Indeed, VXY is almost a full vol lower since the dollar rally began, in part due to the passage of the event-laden few weeks in September (ECB, Fed, debt-ceiling), partly because of the day-weight impact of the quiet December holiday period, but most importantly because USD put demand from leveraged investors – particularly vs. EUR and EUR-correlates that had driven the Q3 vol uptick –has now ebbed.
More surprisingly, the shakeout in heavy short dollar positions has not really spiraled realized vols higher along familiar de-leveraging lines: chart 1 shows that the implied –realized vol gap for the VXY basket has remained a steady 0.5 –1.0 vol all year, and actual delta-hedged returns from a VXY-weighted basket of 3M straddles have continued to edge lower despite dollar strength.
We had advocated lightening up on risk last month by overwriting USD puts on cash USD shorts and in the process taking advantage of über tight risk-reversals that had compressed to multiyear lows during this year’s dollar decline.
Not only does that still remain a valid recommendation in our mind, but also there is a case for upsizing hedge ratios, albeit in selective, carry-sensitive fashion after events this week.
First, there is the risk of markets extrapolating from selloffs in EUR and CAD – the two currencies that had been at the vanguard of re-rating of non-US interest rate expectations – to the wider FX universe to justify an extension of dollar strength.
GBP, for instance, is a prime candidate for a dovish re-pricing after this week’s BoE’s hike that was already 90% priced for what could turn out to be a dovish hike.
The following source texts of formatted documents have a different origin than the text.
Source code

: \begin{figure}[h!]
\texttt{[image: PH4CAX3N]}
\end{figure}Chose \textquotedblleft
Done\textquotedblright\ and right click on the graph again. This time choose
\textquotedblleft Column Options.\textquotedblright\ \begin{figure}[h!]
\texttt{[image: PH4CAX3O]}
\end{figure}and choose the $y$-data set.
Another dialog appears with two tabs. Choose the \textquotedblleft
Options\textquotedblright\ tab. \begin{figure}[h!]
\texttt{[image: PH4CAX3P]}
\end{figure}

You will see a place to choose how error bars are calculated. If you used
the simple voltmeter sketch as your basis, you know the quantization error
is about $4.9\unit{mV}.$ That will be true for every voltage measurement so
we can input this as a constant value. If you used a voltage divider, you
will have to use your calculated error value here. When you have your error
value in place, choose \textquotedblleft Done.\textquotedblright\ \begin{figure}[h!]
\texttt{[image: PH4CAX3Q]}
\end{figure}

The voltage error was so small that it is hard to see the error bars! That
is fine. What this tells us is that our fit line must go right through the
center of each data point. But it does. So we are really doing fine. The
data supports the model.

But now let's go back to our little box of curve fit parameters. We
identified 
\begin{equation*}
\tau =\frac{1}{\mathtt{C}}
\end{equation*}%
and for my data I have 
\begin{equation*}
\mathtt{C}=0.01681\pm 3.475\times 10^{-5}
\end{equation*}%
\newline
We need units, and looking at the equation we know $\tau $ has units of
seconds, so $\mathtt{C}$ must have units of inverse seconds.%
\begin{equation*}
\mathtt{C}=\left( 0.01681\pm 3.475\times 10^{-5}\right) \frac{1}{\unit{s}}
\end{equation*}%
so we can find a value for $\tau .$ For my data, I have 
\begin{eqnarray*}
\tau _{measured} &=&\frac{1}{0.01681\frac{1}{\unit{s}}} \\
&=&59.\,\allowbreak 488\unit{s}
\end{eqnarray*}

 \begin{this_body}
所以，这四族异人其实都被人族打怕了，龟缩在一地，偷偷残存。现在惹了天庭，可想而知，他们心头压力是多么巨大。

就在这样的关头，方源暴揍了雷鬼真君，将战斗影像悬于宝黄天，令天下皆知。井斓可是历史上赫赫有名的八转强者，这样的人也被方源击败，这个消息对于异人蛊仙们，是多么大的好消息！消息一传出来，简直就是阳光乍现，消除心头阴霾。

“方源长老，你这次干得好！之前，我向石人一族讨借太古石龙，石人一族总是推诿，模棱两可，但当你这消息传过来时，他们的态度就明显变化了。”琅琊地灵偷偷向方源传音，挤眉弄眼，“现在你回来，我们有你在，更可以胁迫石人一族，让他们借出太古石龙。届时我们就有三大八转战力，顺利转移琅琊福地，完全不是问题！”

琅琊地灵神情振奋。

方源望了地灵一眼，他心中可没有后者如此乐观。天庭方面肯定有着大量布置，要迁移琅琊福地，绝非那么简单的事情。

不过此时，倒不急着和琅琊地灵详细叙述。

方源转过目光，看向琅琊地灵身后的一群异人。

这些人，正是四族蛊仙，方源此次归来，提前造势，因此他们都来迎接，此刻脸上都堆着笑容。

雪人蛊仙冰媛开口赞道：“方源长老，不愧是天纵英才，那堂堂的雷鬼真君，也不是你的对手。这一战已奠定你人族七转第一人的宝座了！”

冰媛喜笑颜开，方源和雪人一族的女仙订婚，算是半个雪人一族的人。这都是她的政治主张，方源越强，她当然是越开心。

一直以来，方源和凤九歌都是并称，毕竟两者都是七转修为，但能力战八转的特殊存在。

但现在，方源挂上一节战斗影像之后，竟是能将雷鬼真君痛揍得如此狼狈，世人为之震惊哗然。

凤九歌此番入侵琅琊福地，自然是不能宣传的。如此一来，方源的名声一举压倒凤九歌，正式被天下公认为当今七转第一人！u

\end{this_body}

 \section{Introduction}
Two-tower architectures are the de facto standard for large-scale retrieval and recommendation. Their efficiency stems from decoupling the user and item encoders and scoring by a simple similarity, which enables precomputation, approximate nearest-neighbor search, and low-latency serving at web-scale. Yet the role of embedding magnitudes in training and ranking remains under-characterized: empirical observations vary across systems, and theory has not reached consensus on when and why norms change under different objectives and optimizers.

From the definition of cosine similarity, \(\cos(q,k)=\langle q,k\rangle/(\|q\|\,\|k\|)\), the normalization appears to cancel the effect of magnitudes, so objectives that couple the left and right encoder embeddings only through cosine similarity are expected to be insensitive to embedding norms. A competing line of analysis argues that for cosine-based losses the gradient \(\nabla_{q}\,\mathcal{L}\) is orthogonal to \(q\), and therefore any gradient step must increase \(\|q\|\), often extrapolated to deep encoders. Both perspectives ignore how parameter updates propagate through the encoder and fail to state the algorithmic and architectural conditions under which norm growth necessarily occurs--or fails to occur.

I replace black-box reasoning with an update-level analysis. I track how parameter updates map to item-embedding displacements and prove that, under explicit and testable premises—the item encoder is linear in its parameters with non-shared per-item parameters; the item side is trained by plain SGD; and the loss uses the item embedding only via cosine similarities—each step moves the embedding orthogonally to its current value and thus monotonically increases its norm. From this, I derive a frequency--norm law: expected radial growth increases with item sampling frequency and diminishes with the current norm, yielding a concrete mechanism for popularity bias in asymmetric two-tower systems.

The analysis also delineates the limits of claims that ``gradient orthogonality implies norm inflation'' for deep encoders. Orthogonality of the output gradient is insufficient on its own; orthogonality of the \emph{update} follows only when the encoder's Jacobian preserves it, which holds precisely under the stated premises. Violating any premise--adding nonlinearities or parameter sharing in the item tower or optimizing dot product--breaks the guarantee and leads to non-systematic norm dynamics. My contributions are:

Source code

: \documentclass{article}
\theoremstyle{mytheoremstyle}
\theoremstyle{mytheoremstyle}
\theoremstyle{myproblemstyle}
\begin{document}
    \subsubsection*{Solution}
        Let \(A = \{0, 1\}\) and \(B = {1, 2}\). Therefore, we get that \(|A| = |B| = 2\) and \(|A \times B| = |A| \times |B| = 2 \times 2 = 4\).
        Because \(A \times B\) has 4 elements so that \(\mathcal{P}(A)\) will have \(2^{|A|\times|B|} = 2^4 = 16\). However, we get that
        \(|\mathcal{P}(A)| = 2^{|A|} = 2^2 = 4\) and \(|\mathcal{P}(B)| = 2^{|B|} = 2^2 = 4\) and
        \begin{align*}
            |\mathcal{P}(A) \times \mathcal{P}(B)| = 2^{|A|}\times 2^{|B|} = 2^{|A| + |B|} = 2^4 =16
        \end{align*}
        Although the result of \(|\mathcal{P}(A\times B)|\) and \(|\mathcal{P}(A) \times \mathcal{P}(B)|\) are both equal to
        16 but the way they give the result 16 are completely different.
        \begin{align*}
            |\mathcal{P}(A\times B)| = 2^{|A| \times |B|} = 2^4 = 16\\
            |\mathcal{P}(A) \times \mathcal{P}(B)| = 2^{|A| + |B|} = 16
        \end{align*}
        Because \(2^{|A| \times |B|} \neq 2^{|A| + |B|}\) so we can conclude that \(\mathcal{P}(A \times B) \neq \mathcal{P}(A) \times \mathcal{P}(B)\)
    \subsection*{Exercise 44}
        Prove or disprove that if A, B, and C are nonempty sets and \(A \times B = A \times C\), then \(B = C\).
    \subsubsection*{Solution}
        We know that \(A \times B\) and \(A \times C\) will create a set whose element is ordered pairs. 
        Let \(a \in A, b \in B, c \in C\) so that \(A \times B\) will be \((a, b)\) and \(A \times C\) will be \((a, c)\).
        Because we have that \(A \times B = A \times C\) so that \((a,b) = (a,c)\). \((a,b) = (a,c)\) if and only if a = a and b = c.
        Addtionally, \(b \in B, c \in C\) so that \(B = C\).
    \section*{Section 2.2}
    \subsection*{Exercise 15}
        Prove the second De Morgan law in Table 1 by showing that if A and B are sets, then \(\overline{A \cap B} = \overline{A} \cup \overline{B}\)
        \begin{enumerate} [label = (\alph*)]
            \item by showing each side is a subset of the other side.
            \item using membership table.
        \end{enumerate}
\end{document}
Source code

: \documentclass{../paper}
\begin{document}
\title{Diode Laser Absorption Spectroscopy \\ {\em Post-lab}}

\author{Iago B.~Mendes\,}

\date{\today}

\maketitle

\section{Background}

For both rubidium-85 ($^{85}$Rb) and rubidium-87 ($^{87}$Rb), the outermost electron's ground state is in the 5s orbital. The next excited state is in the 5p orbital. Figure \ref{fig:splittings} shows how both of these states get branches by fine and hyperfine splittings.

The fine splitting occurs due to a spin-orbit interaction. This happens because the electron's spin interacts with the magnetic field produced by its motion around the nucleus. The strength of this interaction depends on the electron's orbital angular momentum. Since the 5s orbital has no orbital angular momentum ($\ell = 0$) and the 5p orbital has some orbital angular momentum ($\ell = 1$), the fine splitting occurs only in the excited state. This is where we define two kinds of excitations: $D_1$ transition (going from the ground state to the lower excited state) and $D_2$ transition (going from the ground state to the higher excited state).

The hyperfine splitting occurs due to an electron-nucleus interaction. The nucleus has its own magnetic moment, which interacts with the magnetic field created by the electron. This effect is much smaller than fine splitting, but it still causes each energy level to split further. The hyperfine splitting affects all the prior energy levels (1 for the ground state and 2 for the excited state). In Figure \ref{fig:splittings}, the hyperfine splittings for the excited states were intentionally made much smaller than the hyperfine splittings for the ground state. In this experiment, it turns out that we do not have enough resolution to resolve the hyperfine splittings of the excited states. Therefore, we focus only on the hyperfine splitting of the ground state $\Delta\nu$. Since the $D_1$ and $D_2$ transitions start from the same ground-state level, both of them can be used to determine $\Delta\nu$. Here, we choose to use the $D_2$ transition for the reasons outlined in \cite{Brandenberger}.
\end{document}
Second, there are non-negligible odds of a more volatile extension of Treasury yields higher in coming weeks following the breach of the critical 2.40 level on 10s, which by anecdotal accounts had represented the upper-end of swaption dealers’ long gamma strike zone from programmatic vol supply in previous weeks; the cap on yields enforced by market makers’ delta-hedging behavior presumably stands to loosen as rates catapult beyond that strike concentration area.